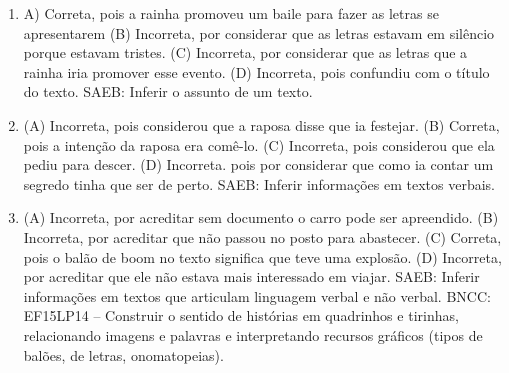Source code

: \begin{enumerate}
\item
A) Correta, pois a rainha promoveu um baile para fazer as letras se
apresentarem
(B) Incorreta, por considerar que as letras estavam em silêncio porque
estavam tristes.
(C) Incorreta, por considerar que as letras que a rainha iria promover
esse evento.
(D) Incorreta, pois confundiu com o título do texto.
SAEB: Inferir o assunto de um texto.

\item
(A) Incorreta, pois considerou que a raposa disse que ia festejar.
(B) Correta, pois a intenção da raposa era comê-lo.
(C) Incorreta, pois considerou que ela pediu para descer.
(D) Incorreta. pois por considerar que como ia contar um segredo tinha
que ser de perto.
SAEB: Inferir informações em textos verbais.

\item
(A) Incorreta, por acreditar sem documento o carro pode ser apreendido.
(B) Incorreta, por acreditar que não passou no posto para abastecer.
(C) Correta, pois o balão de boom no texto significa que teve uma explosão.
(D) Incorreta, por acreditar que ele não estava mais interessado em viajar.
SAEB: Inferir informações em textos que articulam linguagem verbal e não verbal.
BNCC: EF15LP14 -- Construir o sentido de histórias em quadrinhos e tirinhas, relacionando imagens e palavras e interpretando recursos gráficos (tipos de balões, de letras, onomatopeias).
\end{enumerate}

\blankpage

> _What you need to do_
Leave the pictures out and transcribe the remaining material exactly.

> _Task response_
Source code

: \begin{enumerate}
\item
A) Correta, pois a rainha promoveu um baile para fazer as letras se
apresentarem
(B) Incorreta, por considerar que as letras estavam em silêncio porque
estavam tristes.
(C) Incorreta, por considerar que as letras que a rainha iria promover
esse evento.
(D) Incorreta, pois confundiu com o título do texto.
SAEB: Inferir o assunto de um texto.

\item
(A) Incorreta, pois considerou que a raposa disse que ia festejar.
(B) Correta, pois a intenção da raposa era comê-lo.
(C) Incorreta, pois considerou que ela pediu para descer.
(D) Incorreta. pois por considerar que como ia contar um segredo tinha
que ser de perto.
SAEB: Inferir informações em textos verbais.

\item
(A) Incorreta, por acreditar sem documento o carro pode ser apreendido.
(B) Incorreta, por acreditar que não passou no posto para abastecer.
(C) Correta, pois o balão de boom no texto significa que teve uma explosão.
(D) Incorreta, por acreditar que ele não estava mais interessado em viajar.
SAEB: Inferir informações em textos que articulam linguagem verbal e não verbal.
BNCC: EF15LP14 -- Construir o sentido de histórias em quadrinhos e tirinhas, relacionando imagens e palavras e interpretando recursos gráficos (tipos de balões, de letras, onomatopeias).
\end{enumerate}

\blankpage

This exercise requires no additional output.